Tu as pourtant vaillamment gardé ton indépendance, nous impressionnant à chaque visite par ton autonomie, ta volonté intacte de tout faire seule, malgré les faiblesses dues à l'âge.

Très entourée par tes enfants et tes petits-enfants, tu as pu passer encore de nombreuses années chez toi, dans cette maison où nous avons tous de si bons souvenirs de vacances ensoleillées et de joyeux repas de famille. 
Puis tes arrière-petits-enfants t'ont à leur tour apporté quelques rayons de soleil. Ton regard amusé et toujours pétillant devant chacun de ces jeunes (de trois quarts de siècles de moins que toi) m'a toujours émerveillée : tu m'as appris qu'en toute chose, en tout moment, la vie est belle si on y met du sien, si on sait reconnaître la chance d'être là plutôt qu'ailleurs, si on espère que demain sera plus beau grâce à l'amour et la confiance. 
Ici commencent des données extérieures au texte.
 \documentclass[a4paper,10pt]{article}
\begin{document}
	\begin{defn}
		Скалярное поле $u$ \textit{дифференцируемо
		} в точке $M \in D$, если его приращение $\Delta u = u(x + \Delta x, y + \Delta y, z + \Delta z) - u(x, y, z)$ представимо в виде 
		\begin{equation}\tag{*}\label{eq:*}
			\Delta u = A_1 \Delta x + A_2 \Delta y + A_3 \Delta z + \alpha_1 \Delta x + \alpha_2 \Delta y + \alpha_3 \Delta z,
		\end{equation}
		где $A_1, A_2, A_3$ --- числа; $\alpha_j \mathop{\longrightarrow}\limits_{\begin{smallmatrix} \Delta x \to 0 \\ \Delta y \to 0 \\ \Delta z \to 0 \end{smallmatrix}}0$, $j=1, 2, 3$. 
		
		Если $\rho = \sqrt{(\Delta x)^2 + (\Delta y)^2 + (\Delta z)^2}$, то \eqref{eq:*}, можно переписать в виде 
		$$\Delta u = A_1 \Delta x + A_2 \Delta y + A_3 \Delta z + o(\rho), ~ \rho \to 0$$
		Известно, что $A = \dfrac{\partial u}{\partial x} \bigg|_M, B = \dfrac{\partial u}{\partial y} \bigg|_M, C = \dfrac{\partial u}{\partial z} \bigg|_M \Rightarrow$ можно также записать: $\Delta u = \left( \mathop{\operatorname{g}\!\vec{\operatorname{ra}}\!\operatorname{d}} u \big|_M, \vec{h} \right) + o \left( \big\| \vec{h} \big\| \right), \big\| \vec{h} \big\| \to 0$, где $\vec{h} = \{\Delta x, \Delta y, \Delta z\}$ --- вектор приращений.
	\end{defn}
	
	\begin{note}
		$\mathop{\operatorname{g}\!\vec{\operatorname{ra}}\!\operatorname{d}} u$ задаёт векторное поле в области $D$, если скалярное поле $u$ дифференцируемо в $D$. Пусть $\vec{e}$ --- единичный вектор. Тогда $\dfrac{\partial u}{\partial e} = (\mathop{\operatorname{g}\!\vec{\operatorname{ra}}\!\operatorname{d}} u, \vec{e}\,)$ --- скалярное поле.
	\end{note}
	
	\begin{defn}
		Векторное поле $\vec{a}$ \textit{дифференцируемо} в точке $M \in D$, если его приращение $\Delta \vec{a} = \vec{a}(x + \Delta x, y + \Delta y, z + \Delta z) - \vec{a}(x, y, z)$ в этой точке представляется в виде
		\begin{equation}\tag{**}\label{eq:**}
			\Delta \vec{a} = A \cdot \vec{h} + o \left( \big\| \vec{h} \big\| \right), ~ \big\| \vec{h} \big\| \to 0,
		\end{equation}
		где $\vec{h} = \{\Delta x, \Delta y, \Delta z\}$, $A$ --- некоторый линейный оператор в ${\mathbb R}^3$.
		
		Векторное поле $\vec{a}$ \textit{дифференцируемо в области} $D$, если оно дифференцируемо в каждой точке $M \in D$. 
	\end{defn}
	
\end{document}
Ces dernières années, tu as lâché prise, tu n'es plus bien présente en pensée, tes paroles n'expriment plus grand sens mais tu es toujours aussi magnifique, petit bout de femme vaillante malgré ta fragilité grandissante, mon exemple préféré de ténacité et d'optimisme.

Je t'aime, Mamie, tu vas terriblement me manquer.